* DESCRIPTION OF THE TASK *
Everything in the data below is left aside except the lines from the one containing "The $N^2$ plot" through the one containing "Sanchez Medina, M., et"; repeat those exactly.

* RECORD SET *

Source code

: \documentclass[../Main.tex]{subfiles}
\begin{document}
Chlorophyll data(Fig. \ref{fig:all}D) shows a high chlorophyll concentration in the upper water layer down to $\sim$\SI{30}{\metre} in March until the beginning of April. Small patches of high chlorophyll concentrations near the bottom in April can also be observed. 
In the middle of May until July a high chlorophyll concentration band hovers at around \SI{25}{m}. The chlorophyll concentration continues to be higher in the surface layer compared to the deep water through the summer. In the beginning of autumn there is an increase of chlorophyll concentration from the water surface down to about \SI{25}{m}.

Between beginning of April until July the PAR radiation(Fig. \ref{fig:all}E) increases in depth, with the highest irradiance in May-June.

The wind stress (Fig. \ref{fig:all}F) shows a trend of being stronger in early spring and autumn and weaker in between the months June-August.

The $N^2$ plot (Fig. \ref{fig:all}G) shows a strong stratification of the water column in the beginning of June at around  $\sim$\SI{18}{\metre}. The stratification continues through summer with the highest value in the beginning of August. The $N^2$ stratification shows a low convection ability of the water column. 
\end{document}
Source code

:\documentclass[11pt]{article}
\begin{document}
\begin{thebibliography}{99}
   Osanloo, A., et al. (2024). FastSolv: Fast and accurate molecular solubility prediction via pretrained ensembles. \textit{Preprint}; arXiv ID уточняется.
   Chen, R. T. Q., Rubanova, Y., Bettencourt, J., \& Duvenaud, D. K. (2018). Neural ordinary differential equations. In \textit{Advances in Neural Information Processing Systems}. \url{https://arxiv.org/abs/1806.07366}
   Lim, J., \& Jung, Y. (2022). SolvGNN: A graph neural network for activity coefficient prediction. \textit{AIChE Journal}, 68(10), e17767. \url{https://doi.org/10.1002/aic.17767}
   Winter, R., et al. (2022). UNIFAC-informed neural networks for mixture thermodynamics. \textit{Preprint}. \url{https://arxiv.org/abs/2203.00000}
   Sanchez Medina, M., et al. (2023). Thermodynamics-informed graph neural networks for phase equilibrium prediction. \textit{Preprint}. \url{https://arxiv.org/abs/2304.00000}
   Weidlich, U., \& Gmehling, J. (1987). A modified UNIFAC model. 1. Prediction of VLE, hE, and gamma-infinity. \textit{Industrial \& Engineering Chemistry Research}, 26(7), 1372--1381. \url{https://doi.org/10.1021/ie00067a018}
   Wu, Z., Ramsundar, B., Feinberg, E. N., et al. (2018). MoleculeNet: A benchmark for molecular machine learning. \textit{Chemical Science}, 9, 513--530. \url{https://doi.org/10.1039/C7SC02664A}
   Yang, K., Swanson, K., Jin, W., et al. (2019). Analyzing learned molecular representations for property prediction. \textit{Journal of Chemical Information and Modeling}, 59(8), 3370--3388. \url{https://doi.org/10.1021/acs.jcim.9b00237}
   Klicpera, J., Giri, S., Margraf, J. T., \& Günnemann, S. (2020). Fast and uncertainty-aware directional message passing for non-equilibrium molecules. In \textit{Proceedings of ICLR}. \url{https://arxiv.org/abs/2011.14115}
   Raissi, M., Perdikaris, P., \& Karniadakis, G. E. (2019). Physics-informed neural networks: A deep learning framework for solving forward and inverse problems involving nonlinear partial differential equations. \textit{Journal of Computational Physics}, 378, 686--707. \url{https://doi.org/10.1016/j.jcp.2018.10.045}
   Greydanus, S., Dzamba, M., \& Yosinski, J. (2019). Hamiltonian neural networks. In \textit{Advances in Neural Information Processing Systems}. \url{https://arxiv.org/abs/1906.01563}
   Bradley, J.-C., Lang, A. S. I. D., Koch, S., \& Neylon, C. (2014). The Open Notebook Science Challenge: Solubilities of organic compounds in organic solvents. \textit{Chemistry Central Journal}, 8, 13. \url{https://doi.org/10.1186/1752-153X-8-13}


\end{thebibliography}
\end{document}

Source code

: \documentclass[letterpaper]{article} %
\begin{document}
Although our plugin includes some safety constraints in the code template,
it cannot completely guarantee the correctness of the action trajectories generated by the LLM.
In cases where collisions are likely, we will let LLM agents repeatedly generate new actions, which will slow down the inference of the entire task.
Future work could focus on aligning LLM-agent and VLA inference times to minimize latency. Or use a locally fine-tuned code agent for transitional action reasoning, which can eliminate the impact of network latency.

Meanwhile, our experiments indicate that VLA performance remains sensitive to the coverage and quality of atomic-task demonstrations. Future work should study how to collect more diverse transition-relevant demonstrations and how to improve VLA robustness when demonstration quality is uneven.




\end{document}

* TASK SOLUTION *
The $N^2$ plot (Fig. \ref{fig:all}G) shows a strong stratification of the water column in the beginning of June at around  $\sim$\SI{18}{\metre}. The stratification continues through summer with the highest value in the beginning of August. The $N^2$ stratification shows a low convection ability of the water column. 
\end{document}
Source code

:\documentclass[11pt]{article}
\begin{document}
\begin{thebibliography}{99}
   Osanloo, A., et al. (2024). FastSolv: Fast and accurate molecular solubility prediction via pretrained ensembles. \textit{Preprint}; arXiv ID уточняется.
   Chen, R. T. Q., Rubanova, Y., Bettencourt, J., \& Duvenaud, D. K. (2018). Neural ordinary differential equations. In \textit{Advances in Neural Information Processing Systems}. \url{https://arxiv.org/abs/1806.07366}
   Lim, J., \& Jung, Y. (2022). SolvGNN: A graph neural network for activity coefficient prediction. \textit{AIChE Journal}, 68(10), e17767. \url{https://doi.org/10.1002/aic.17767}
   Winter, R., et al. (2022). UNIFAC-informed neural networks for mixture thermodynamics. \textit{Preprint}. \url{https://arxiv.org/abs/2203.00000}
   Sanchez Medina, M., et al. (2023). Thermodynamics-informed graph neural networks for phase equilibrium prediction. \textit{Preprint}. \url{https://arxiv.org/abs/2304.00000}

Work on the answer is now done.